Exercise objective —
Please copy each line of the listing below in which the word "wand" appears.

Data supplied —
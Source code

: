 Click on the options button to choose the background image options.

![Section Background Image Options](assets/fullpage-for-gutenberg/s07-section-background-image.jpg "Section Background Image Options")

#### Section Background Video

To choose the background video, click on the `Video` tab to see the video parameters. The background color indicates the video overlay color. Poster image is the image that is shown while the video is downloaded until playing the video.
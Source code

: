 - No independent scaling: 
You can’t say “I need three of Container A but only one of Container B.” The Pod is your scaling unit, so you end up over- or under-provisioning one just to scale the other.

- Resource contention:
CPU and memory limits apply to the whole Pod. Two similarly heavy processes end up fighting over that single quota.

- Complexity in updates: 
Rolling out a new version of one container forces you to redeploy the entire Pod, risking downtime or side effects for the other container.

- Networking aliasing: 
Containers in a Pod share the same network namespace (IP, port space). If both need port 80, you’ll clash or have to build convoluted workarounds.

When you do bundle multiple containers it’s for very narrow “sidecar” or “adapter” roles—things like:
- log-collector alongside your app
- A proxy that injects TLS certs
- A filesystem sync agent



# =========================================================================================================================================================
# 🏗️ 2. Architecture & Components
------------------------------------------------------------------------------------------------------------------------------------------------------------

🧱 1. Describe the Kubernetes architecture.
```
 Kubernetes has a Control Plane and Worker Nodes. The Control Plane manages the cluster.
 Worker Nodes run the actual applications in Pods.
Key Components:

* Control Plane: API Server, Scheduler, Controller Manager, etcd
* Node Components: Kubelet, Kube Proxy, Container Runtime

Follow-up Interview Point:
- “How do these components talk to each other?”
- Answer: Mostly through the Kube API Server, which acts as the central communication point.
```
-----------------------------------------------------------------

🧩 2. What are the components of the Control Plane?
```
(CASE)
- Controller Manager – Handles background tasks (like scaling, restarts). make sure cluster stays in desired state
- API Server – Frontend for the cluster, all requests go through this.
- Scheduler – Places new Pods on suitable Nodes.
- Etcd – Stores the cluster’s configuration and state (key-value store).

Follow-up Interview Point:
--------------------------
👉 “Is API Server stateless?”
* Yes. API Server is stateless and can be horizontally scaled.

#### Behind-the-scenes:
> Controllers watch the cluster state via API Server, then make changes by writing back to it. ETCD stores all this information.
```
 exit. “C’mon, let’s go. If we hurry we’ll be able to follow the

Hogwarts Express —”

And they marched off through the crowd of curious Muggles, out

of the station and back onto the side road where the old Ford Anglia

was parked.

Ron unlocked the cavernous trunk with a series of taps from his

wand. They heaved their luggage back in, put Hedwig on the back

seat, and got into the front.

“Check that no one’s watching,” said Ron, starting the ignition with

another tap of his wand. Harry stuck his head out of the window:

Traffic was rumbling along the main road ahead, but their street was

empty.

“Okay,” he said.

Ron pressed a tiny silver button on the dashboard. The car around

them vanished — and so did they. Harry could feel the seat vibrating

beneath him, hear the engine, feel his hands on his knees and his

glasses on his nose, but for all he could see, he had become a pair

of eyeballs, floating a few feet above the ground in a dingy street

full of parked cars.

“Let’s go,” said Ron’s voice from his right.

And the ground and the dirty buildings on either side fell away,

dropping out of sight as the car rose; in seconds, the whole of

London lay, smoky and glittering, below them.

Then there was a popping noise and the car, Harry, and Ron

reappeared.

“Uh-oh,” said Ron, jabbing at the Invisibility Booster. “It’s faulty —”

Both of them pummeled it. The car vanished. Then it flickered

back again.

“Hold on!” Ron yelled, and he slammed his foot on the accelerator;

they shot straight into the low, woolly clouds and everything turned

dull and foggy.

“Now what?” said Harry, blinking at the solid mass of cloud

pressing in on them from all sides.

The answer —
wand. They heaved their luggage back in, put Hedwig on the back
another tap of his wand. Harry stuck his head out of the window:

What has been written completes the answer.